Dual Citizenship and Elective Office (Iraq Edition)

by Peter Spiro

Iraqis are wondering if their legislators should be permitted to hold dual citizenship (see here).  Current law permits multiple nationality but not among those holding “senior positions” in the government.  Some want to clarify the bar to include parliamentarians.  There’s apparently some concern that dual citizenship gives corrupt officials an escape hatch, as in, they have someplace to flee when the prosecutors come knocking.

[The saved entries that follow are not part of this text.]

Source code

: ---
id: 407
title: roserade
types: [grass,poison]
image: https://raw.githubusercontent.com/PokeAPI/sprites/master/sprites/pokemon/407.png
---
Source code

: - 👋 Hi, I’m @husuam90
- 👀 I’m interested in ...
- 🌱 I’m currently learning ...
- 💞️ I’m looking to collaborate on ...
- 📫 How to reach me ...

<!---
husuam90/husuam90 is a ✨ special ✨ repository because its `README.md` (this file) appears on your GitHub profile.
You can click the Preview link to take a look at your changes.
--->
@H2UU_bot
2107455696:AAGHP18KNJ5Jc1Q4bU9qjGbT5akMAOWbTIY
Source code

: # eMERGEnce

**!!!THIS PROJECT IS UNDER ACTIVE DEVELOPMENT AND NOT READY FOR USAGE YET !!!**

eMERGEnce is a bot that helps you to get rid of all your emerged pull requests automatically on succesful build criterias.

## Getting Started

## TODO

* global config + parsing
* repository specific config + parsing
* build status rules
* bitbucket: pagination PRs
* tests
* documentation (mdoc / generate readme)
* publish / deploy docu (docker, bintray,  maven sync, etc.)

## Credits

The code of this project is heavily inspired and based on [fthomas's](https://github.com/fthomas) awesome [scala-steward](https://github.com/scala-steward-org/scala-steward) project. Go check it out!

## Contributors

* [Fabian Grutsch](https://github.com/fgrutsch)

But that would seem more an issue for extradition regimes than about dual citizenship.  The issue is being debated elsewhere, mostly in countries with longstanding prohibitions on office-holding by dual nationals, often pursuant to express constitutional provisions (among them Australia, Jamaica, Bangladesh, Malawi, Nigeria, and Latvia, as well as in Hong Kong). In contrast to Iraq, several of these regimes are coming under attack from the opposite direction, with mounting pressure to eliminate ineligibility (see examples here, here, and here). The problem is that repealing the restrictions will typically look like a loser issue from the sitting legislator’s perspective.  As one Jamaican editorial put it, “Any overhaul, on the face of it, will require not only legislative action, but approval by the people in a referendum. But a governing party, especially one with a slim majority, is likely to consider a plebiscite politically risky.”

On the merits, ineligibility is starting to look pretty silly.  Let voters decide if they trust a dual citizen with legislative authorities.  Why deprive them of a choice?